(Beginning of SOURCE DATA)

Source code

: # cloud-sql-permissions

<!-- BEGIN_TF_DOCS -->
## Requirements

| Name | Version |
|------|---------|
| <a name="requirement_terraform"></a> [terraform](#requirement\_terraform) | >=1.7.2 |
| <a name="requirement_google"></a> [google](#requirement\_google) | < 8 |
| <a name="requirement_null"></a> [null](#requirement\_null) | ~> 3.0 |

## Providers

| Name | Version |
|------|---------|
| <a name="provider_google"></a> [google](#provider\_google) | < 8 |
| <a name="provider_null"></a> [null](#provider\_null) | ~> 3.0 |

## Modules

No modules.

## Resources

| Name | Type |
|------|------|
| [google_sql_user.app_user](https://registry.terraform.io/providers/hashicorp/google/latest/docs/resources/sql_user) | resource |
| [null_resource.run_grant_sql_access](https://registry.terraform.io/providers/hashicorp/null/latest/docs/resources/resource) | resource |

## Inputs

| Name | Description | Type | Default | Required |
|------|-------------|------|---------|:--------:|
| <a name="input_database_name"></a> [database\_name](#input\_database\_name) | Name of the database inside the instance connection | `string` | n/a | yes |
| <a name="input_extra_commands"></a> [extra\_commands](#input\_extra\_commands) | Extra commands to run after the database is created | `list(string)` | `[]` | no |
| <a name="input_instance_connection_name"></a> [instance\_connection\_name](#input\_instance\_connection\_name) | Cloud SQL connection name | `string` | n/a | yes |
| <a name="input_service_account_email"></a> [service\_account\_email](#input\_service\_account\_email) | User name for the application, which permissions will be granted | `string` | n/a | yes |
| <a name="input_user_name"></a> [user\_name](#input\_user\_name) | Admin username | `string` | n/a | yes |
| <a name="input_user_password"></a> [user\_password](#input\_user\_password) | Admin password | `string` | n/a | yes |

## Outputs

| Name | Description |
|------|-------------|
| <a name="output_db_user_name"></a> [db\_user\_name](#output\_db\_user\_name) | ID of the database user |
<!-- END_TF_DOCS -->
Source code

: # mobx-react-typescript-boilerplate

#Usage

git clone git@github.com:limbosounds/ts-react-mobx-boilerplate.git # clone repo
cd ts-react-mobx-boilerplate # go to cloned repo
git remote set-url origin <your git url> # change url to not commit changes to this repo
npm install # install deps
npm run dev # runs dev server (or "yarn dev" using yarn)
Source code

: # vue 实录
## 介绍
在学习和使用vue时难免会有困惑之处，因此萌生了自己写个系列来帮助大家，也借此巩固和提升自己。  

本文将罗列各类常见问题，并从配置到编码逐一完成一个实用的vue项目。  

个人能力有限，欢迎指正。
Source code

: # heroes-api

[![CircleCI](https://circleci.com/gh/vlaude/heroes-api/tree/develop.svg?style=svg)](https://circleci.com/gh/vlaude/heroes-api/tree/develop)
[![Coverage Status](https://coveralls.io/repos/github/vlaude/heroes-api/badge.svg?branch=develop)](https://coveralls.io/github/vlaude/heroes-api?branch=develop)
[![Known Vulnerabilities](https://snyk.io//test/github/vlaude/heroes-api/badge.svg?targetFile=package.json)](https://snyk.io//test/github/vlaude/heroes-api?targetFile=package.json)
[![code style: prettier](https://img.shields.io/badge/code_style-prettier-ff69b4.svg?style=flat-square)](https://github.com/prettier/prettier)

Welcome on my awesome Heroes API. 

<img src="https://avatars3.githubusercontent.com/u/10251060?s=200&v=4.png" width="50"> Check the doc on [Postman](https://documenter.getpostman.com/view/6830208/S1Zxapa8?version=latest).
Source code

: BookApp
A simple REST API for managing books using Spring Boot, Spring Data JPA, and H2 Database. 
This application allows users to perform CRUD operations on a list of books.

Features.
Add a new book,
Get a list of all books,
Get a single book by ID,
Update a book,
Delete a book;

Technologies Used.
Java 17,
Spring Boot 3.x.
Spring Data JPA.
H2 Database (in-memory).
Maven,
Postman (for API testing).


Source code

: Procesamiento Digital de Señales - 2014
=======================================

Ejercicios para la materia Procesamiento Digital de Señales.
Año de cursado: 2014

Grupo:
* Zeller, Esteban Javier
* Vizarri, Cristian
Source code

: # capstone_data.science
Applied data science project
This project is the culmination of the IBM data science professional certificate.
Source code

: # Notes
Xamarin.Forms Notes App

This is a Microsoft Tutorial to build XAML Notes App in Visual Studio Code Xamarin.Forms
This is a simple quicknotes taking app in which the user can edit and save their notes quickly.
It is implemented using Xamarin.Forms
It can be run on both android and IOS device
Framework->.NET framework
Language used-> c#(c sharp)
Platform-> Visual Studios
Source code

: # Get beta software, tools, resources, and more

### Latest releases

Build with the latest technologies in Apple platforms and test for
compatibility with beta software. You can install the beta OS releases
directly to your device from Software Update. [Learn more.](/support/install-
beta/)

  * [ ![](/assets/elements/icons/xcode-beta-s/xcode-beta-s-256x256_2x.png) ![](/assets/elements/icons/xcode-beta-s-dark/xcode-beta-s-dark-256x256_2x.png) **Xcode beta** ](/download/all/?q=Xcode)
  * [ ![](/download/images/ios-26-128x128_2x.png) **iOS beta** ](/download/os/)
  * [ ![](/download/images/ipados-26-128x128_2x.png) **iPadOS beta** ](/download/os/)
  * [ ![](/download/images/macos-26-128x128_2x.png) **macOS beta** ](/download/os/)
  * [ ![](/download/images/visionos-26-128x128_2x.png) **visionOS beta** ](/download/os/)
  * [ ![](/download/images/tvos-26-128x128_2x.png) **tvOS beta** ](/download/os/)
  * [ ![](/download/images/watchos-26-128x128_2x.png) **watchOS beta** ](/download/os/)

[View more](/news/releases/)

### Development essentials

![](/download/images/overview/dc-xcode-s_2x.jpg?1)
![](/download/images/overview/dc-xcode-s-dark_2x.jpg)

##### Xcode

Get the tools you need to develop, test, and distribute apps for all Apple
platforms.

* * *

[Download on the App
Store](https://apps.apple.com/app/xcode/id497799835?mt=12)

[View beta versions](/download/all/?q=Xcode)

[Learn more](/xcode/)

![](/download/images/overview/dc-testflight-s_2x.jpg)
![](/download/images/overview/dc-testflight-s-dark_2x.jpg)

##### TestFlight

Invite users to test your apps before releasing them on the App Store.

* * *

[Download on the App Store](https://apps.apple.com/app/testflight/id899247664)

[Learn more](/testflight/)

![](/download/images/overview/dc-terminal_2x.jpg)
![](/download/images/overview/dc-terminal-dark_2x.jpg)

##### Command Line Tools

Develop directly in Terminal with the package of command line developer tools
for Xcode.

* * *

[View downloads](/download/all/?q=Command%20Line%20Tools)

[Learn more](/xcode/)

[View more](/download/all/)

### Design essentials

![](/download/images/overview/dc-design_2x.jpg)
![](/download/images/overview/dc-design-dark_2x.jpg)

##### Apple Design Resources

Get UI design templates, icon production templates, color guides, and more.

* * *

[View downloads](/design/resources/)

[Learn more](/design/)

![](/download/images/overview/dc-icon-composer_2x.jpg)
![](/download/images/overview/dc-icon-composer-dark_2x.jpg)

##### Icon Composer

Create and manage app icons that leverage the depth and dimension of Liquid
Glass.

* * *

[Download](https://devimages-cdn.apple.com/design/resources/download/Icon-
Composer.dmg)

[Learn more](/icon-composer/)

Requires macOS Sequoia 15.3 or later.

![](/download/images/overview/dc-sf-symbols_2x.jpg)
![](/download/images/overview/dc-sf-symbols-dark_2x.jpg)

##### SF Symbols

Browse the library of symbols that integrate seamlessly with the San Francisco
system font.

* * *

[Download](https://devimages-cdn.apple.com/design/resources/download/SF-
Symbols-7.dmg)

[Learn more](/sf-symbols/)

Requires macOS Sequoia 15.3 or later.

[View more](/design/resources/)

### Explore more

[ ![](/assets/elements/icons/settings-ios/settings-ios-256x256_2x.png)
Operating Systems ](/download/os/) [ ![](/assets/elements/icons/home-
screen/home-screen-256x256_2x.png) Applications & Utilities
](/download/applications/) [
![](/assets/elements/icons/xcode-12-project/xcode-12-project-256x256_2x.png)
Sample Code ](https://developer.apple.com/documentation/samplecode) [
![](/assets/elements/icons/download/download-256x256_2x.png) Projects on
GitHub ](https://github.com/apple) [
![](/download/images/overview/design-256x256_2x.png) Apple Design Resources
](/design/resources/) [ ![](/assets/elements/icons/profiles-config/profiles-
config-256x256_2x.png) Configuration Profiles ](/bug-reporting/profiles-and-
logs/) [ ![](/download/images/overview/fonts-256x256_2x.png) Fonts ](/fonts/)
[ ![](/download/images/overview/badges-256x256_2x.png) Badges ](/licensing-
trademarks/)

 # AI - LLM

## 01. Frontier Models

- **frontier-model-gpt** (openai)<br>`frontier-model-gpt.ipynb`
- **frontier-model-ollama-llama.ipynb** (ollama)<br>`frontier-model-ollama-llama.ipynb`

(End of SOURCE DATA)

In the records above, find the line containing "[google](#provider\_google) | < 8 |" and restate word for word every line from the first through that one.

Source code

: # cloud-sql-permissions

<!-- BEGIN_TF_DOCS -->
## Requirements

| Name | Version |
|------|---------|
| <a name="requirement_terraform"></a> [terraform](#requirement\_terraform) | >=1.7.2 |
| <a name="requirement_google"></a> [google](#requirement\_google) | < 8 |
| <a name="requirement_null"></a> [null](#requirement\_null) | ~> 3.0 |

## Providers

| Name | Version |
|------|---------|
| <a name="provider_google"></a> [google](#provider\_google) | < 8 |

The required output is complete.